Cast your mind back to 2011.
Entering the main draw at Wimbledon for just the second time, fresh-faced Bernard Tomic went on a dazzling run all the way to the quarter-finals. Almost nine years later, it is still his best result at a Slam and the high point of his career.
One could make the case that Tomic has had a successful career to date. He has a reached a career-high singles ranking of 17. He has made a touch over US$6,000,000 in prize money and more in endorsement deals.
He has four ATP Tour 250 titles to his name, and he has achieved more than most aspiring tennis players could even dream of.
But from my armchair, it is very difficult not to ponder what could have been. Tomic has never managed a grand slam semi-final or even an ATP Tour 500 win. For all of his potential, a great deal of it remains untapped and it is hard to see Tomic again scaling the heights he reached early on in his career if he doesn’t make a significant change to his attitude.
I’m writing this piece after his latest loss, this one coming in the first round at the ATP 250 tournament in Delray Beach, Florida. To his credit, Tomic managed to take a set off Germany’s Cedrik-Marcel Stebe to three sets. However, he was only granted a spot in the main draw at Delray Beach as a lucky loser following his failure to qualify.

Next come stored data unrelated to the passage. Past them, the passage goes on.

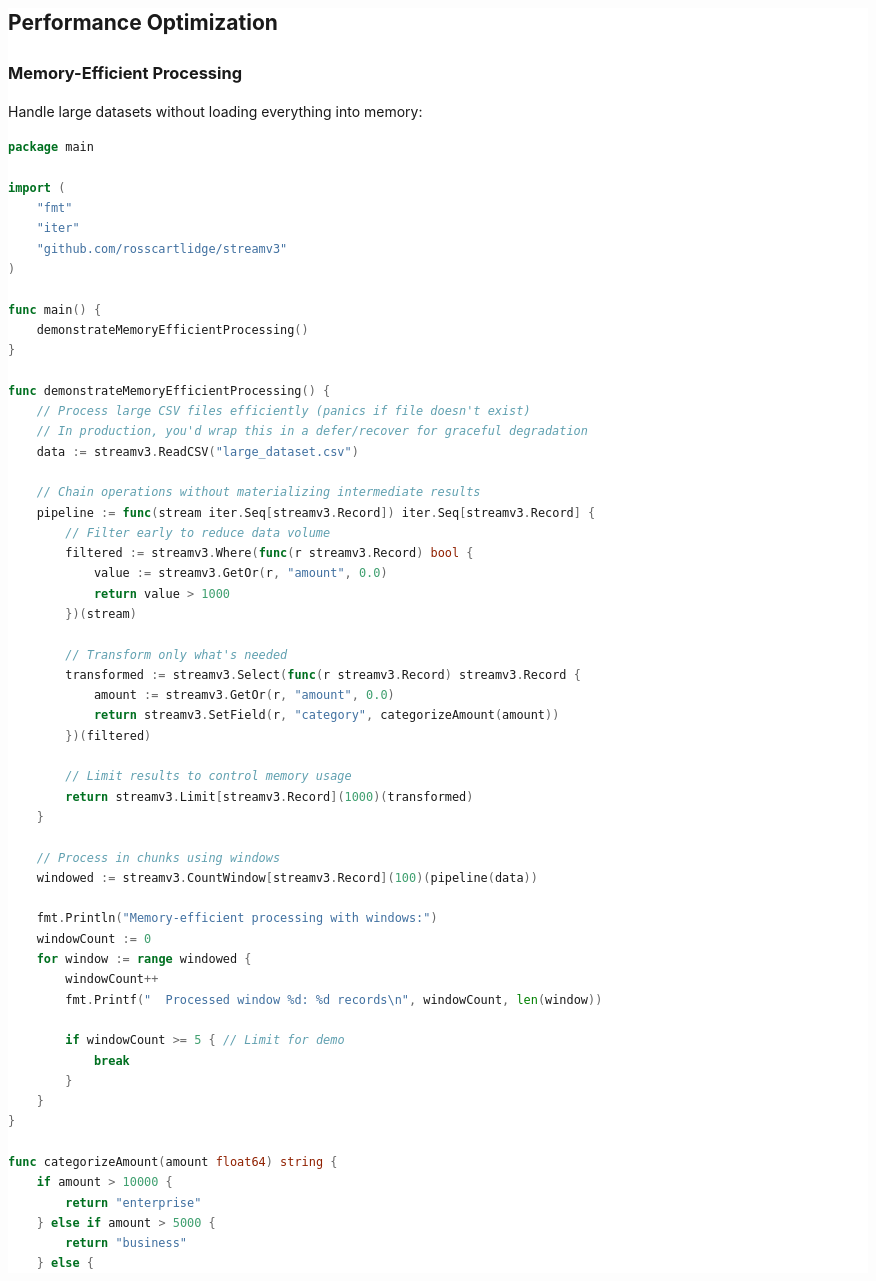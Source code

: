 ## Performance Optimization

### Memory-Efficient Processing

Handle large datasets without loading everything into memory:

```go
package main

import (
    "fmt"
    "iter"
    "github.com/rosscartlidge/streamv3"
)

func main() {
    demonstrateMemoryEfficientProcessing()
}

func demonstrateMemoryEfficientProcessing() {
    // Process large CSV files efficiently (panics if file doesn't exist)
    // In production, you'd wrap this in a defer/recover for graceful degradation
    data := streamv3.ReadCSV("large_dataset.csv")

    // Chain operations without materializing intermediate results
    pipeline := func(stream iter.Seq[streamv3.Record]) iter.Seq[streamv3.Record] {
        // Filter early to reduce data volume
        filtered := streamv3.Where(func(r streamv3.Record) bool {
            value := streamv3.GetOr(r, "amount", 0.0)
            return value > 1000
        })(stream)

        // Transform only what's needed
        transformed := streamv3.Select(func(r streamv3.Record) streamv3.Record {
            amount := streamv3.GetOr(r, "amount", 0.0)
            return streamv3.SetField(r, "category", categorizeAmount(amount))
        })(filtered)

        // Limit results to control memory usage
        return streamv3.Limit[streamv3.Record](1000)(transformed)
    }

    // Process in chunks using windows
    windowed := streamv3.CountWindow[streamv3.Record](100)(pipeline(data))

    fmt.Println("Memory-efficient processing with windows:")
    windowCount := 0
    for window := range windowed {
        windowCount++
        fmt.Printf("  Processed window %d: %d records\n", windowCount, len(window))

        if windowCount >= 5 { // Limit for demo
            break
        }
    }
}

func categorizeAmount(amount float64) string {
    if amount > 10000 {
        return "enterprise"
    } else if amount > 5000 {
        return "business"
    } else {
```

There are good players at the tournament, such as Milos Raonic and John Millman, and it’s not an easy thing to mix it with players of this ilk. But Tomic is certainly good enough to qualify for these tournaments and challenge for the titles.
Issues with his attitude and desire to win have plagued Bernard for years. He has regularly been aloof in press conferences, and of course, there was his infamous quote, “I just count money, that’s all I do.”
Parallels could be drawn with Australia’s other highly talented and often misbehaving young prospect Nick Kyrgios.
While Tomic has shown little change in his attitude in recent times, Kyrgios seems to be making equal progress on and off the tennis court. Over the Australian summer of tennis, it was great to see an upbeat and focused young man reach new heights on the court.
His contribution to Tennis Australia’s bushfire relief fundraising were commendable.
Does Tomic have to be front and centre of a fundraising campaign for his on-court stock to rise to where we know it can be? No. But showing some humility and behaving better in general is not going to hurt.
To make it back into the tennis elite, he will need to find his hunger. He will need to regain the desire to win because at the end of the day that should be his single greatest focus.
Please, Bernard. There is so much to be positive about in Australian tennis right now. Australian tennis fans want to be positive about you, too. You just need to let them.